How Lenin developed his theory of the revolutionary party

by Mick Armstrong


In the early hours of the morning of 26 October 1917 the forces of the Military Revolutionary Committee stormed the Winter Palace – the old home of the Tsars – in Petrograd and arrested the members of the Provisional government. The following evening Lenin rose to a long, rolling ovation and announced to the second all Russian Congress of Soviets that “we shall now proceed to construct the socialist order”. He then read a proclamation offering an immediate peace to end the butchery of World War I.

The delegates were gripped with immense enthusiasm at the birth of the first workers’ republic in the history of humanity. In the words of American journalist John Reed: “by common impulse we found ourselves on our feet, mumbling together into the smooth unison of the Internationale.” Arise ye workers from your slumbers! Arise ye prisoners of want!

This moment was the dramatic fulfilment of almost 30 years of unrelenting revolutionary activity on Lenin’s part.

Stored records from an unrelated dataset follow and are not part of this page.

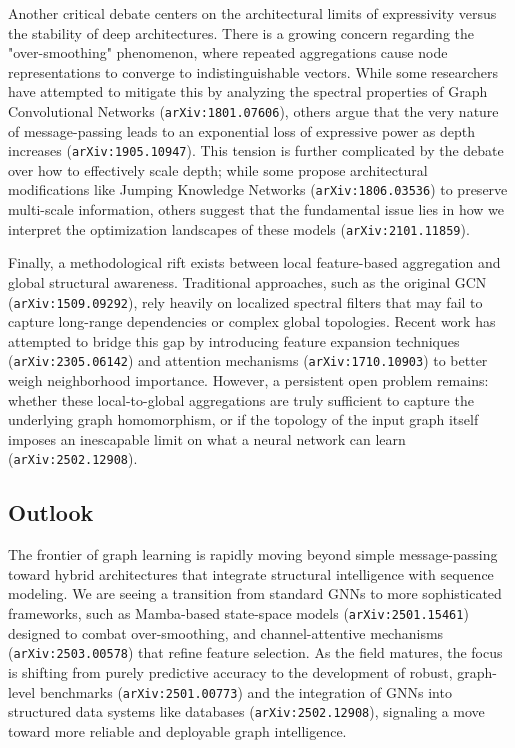\documentclass[11pt]{article}
\begin{document}
Another critical debate centers on the architectural limits of expressivity versus the stability of deep architectures. There is a growing concern regarding the "over-smoothing" phenomenon, where repeated aggregations cause node representations to converge to indistinguishable vectors. While some researchers have attempted to mitigate this by analyzing the spectral properties of Graph Convolutional Networks (\texttt{arXiv:1801.07606}), others argue that the very nature of message-passing leads to an exponential loss of expressive power as depth increases (\texttt{arXiv:1905.10947}). This tension is further complicated by the debate over how to effectively scale depth; while some propose architectural modifications like Jumping Knowledge Networks (\texttt{arXiv:1806.03536}) to preserve multi-scale information, others suggest that the fundamental issue lies in how we interpret the optimization landscapes of these models (\texttt{arXiv:2101.11859}).

Finally, a methodological rift exists between local feature-based aggregation and global structural awareness. Traditional approaches, such as the original GCN (\texttt{arXiv:1509.09292}), rely heavily on localized spectral filters that may fail to capture long-range dependencies or complex global topologies. Recent work has attempted to bridge this gap by introducing feature expansion techniques (\texttt{arXiv:2305.06142}) and attention mechanisms (\texttt{arXiv:1710.10903}) to better weigh neighborhood importance. However, a persistent open problem remains: whether these local-to-global aggregations are truly sufficient to capture the underlying graph homomorphism, or if the topology of the input graph itself imposes an inescapable limit on what a neural network can learn (\texttt{arXiv:2502.12908}).

\subsection{Outlook}

The frontier of graph learning is rapidly moving beyond simple message-passing toward hybrid architectures that integrate structural intelligence with sequence modeling. We are seeing a transition from standard GNNs to more sophisticated frameworks, such as Mamba-based state-space models (\texttt{arXiv:2501.15461}) designed to combat over-smoothing, and channel-attentive mechanisms (\texttt{arXiv:2503.00578}) that refine feature selection. As the field matures, the focus is shifting from purely predictive accuracy to the development of robust, graph-level benchmarks (\texttt{arXiv:2501.00773}) and the integration of GNNs into structured data systems like databases (\texttt{arXiv:2502.12908}), signaling a move toward more reliable and deployable graph intelligence.
\end{document}
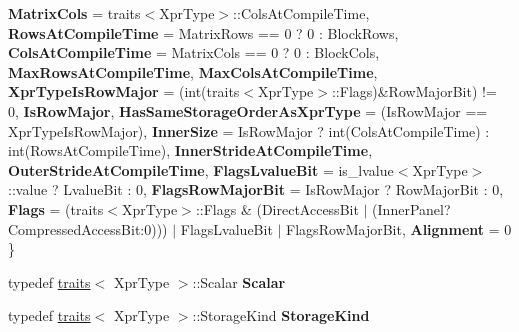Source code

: \begin{DoxyCompactItemize}
{\bfseries Matrix\+Cols} = traits$<$Xpr\+Type$>$\+:\+:Cols\+At\+Compile\+Time, 
{\bfseries Rows\+At\+Compile\+Time} = Matrix\+Rows == 0 ? 0 \+: Block\+Rows, 
{\bfseries Cols\+At\+Compile\+Time} = Matrix\+Cols == 0 ? 0 \+: Block\+Cols, 
\newline
{\bfseries Max\+Rows\+At\+Compile\+Time}, 
{\bfseries Max\+Cols\+At\+Compile\+Time}, 
{\bfseries Xpr\+Type\+Is\+Row\+Major} = (int(traits$<$Xpr\+Type$>$\+:\+:Flags)\&Row\+Major\+Bit) != 0, 
{\bfseries Is\+Row\+Major}, 
\newline
{\bfseries Has\+Same\+Storage\+Order\+As\+Xpr\+Type} = (Is\+Row\+Major == Xpr\+Type\+Is\+Row\+Major), 
{\bfseries Inner\+Size} = Is\+Row\+Major ? int(Cols\+At\+Compile\+Time) \+: int(Rows\+At\+Compile\+Time), 
{\bfseries Inner\+Stride\+At\+Compile\+Time}, 
{\bfseries Outer\+Stride\+At\+Compile\+Time}, 
\newline
{\bfseries Flags\+Lvalue\+Bit} = is\+\_\+lvalue$<$Xpr\+Type$>$\+:\+:value ? Lvalue\+Bit \+: 0, 
{\bfseries Flags\+Row\+Major\+Bit} = Is\+Row\+Major ? Row\+Major\+Bit \+: 0, 
{\bfseries Flags} = (traits$<$Xpr\+Type$>$\+:\+:Flags \& (Direct\+Access\+Bit $\vert$ (Inner\+Panel?Compressed\+Access\+Bit\+:0))) $\vert$ Flags\+Lvalue\+Bit $\vert$ Flags\+Row\+Major\+Bit, 
{\bfseries Alignment} = 0
 \}
\item 
\mbox{\label{struct_eigen_1_1internal_1_1traits_3_01_block_3_01_xpr_type_00_01_block_rows_00_01_block_cols_00_01_inner_panel_01_4_01_4_a8a33b6df13c733f1d38a16c74bbb864d}} 
typedef \hyperlink{struct_eigen_1_1internal_1_1traits}{traits}$<$ Xpr\+Type $>$\+::Scalar {\bfseries Scalar}
\item 
\mbox{\label{struct_eigen_1_1internal_1_1traits_3_01_block_3_01_xpr_type_00_01_block_rows_00_01_block_cols_00_01_inner_panel_01_4_01_4_af2e9a400c76d70f917abdfa04c5371a5}} 
typedef \hyperlink{struct_eigen_1_1internal_1_1traits}{traits}$<$ Xpr\+Type $>$\+::Storage\+Kind {\bfseries Storage\+Kind}
\item 
\mbox{\label{struct_eigen_1_1internal_1_1traits_3_01_block_3_01_xpr_type_00_01_block_rows_00_01_block_cols_00_01_inner_panel_01_4_01_4_a76b0ec4ddba72481429a9b4a9b259409}} 

\end{DoxyCompactItemize}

As Leon Trotsky argued it is difficult to imagine that the Russian revolution would have been successful without Lenin.

If it is accurate to view Lenin as the mastermind of the revolution, it remains the case that the tremendous revolutionary upheaval was not made by a few individuals but by the combined efforts of millions of workers. But to be successful that mass of workers had to be organised into a coherent fighting force. Lenin’s greatest achievement was to mould just such a fighting force – the Bolshevik party.

Lenin is presented by the academic establishment as simply a pragmatist out for power, concerned above all with tactics not theory. As Edmund Wilson put it:

“The theoretical side of Lenin is, in a sense, not serious; it is the instinct for dealing with the reality of the definite political situation which attains in him the point of genius. He sees and he adopts his tactic with no regard for the theoretical positions of others or for his own theoretical position in the past; then he supports it with Marxist texts.”

This conventional bourgeois wisdom is totally at odds with the approach of the real Lenin. Lenin was a serious theoretician who had deeply studied the Marxist classics and put tremendous effort into his own detailed theoretical researches. His political approach flowed directly from his theoretical analysis.

Lenin’s whole project for building revolutionary organisation was based up until 1914 on his book, The development of capitalism in Russia, completed in 1899. Then after the capitulation of the Second Socialist International to imperialism with the outbreak of World War I, Lenin carried out concentrated studies of imperialism, philosophy and of the Marxist attitude to the state which laid the basis for his brochures, Socialism and War, The socialist revolution and the right of nations to self-determination, Imperialism the latest stage of capitalism, The state and revolution and his Notebooks on Hegel.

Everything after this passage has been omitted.